Arrêter son job pour en trouver un qui a du sens

Tout quitter pour donner du sens à sa vie. | © Marten Bjork/Unsplash

Société

Ils avaient réussi professionnellement, ils ont choisi de donner un sens à leur existence en aidant les autres. Rencontre avec des entrepreneurs qui ont du cœur

 

Avant, il travaillait dans les énergies renouvelables. « Avant, dit Yann Bucaille-Lanrezac, je me croyais invincible… » Un mariage avec Lydwine. Quatre enfants. « Je voyageais sans arrêt, je courais mais dans la mauvaise direction… Un jour, ma femme est tombée gravement malade, hospitalisée plus d’un an. Les médecins ont dû m’expliquer qu’ils n’étaient pas sûrs de la guérir pour que je comprenne que le succès, l’argent, le pouvoir ne faisaient pas le bonheur. Je me croyais entouré de gens importants : des banquiers, des avocats, des gens qui avaient réussi. Je ne voyais pas que les plus importants étaient mes enfants et ma femme ». Il promet que lorsqu’elle sera guérie ils partiront en Bretagne. Et, du jour au lendemain, il quitte tout pour une maison face à la mer et un projet solidaire, en famille, afin d’aider les autres.

À bord de leur voilier, « Ephata », ils embarquent des sans-abri, d’anciens détenus, des prostituées et des handicapés… Jusqu’au jour où Théo, un jeune autiste, bouleverse leurs plans. « Nous rentrions à quai. Il me regarde et me dit : “Capitaine, tu es un patron… Tu as un travail pour moi ?” Je lui réponds que non. Il se met en colère, et me dit : “Tu n’as même pas compris que je voulais être utile !” J’ai pris conscience que ces gens différents ne demandaient pas la charité mais l’honneur et la dignité ».

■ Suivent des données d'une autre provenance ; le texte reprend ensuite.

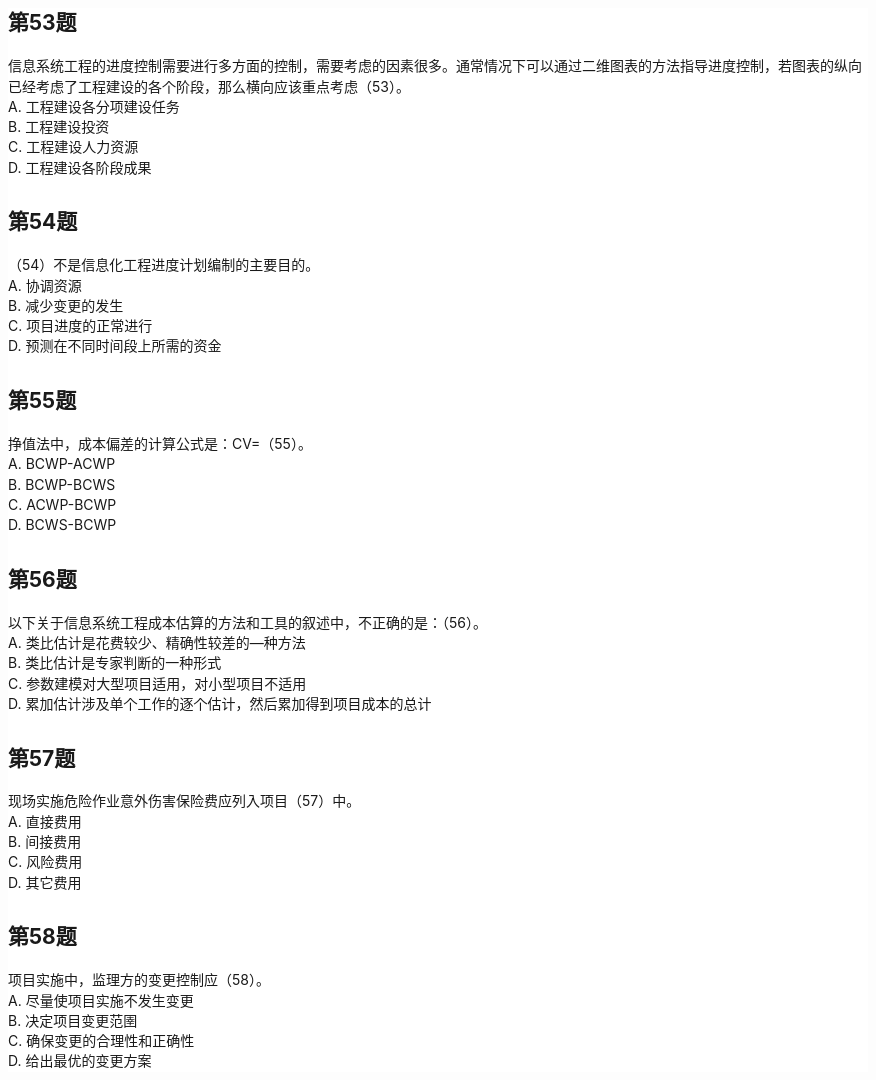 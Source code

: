 ## 第53题 ##

信息系统工程的进度控制需要进行多方面的控制，需要考虑的因素很多。通常情况下可以通过二维图表的方法指导进度控制，若图表的纵向已经考虑了工程建设的各个阶段，那么横向应该重点考虑（53）。  
A. 工程建设各分项建设任务  
B. 工程建设投资  
C. 工程建设人力资源  
D. 工程建设各阶段成果  


## 第54题 ##

（54）不是信息化工程进度计划编制的主要目的。  
A. 协调资源  
B. 减少变更的发生  
C. 项目进度的正常进行  
D. 预测在不同时间段上所需的资金  


## 第55题 ##

挣值法中，成本偏差的计算公式是：CV=（55）。  
A. BCWP-ACWP  
B. BCWP-BCWS  
C. ACWP-BCWP  
D. BCWS-BCWP  


## 第56题 ##

以下关于信息系统工程成本估算的方法和工具的叙述中，不正确的是：（56）。  
A. 类比估计是花费较少、精确性较差的—种方法  
B. 类比估计是专家判断的一种形式  
C. 参数建模对大型项目适用，对小型项目不适用  
D. 累加估计涉及单个工作的逐个估计，然后累加得到项目成本的总计  


## 第57题 ##

现场实施危险作业意外伤害保险费应列入项目（57）中。  
A. 直接费用  
B. 间接费用  
C. 风险费用  
D. 其它费用  


## 第58题 ##

项目实施中，监理方的变更控制应（58）。  
A. 尽量使项目实施不发生变更  
B. 决定项目变更范圉  
C. 确保变更的合理性和正确性  
D. 给出最优的变更方案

Normalement, Abou (au milieu) et Antoine sont en cuisine. Mais pour l’occasion – et une photo avec la première dame – ils font le service.
Normalement, Abou (au milieu) et Antoine sont en cuisine. Mais pour l’occasion – et une photo avec la première dame – ils font le service. ©Patrick Fouque/Paris Match

Quelques mois plus tard, le premier café Joyeux ouvre à Rennes, puis à Paris… Dans ces bistrots hors norme, on voit la vie couleur jaune soleil, on porte des baskets dépareillées, on s’aide de Lego pour se repérer parmi les tables et, dès qu’un convive glisse un pourboire, on s’arrête pour sonner la cloche et dire merci. Avec son équipe, Yann offre une feuille de paie à des dizaines d’équipiers. C’est un « autodidacte du handicap ». Il a appris à l’instinct. « En France, ces personnes sont souvent mal orientées, explique-t-il. On ne veut pas d’elles dans la vie économique ». Avec bienveillance et patience, il lève les blocages et change des vies : depuis qu’elle a un travail, Elisa sait compter. Abou n’arrive plus avec deux heures d’avance, Emmanuel a gagné en assurance, Brandon a décroché son premier appartement et Mathilde a ouvert un compte en banque.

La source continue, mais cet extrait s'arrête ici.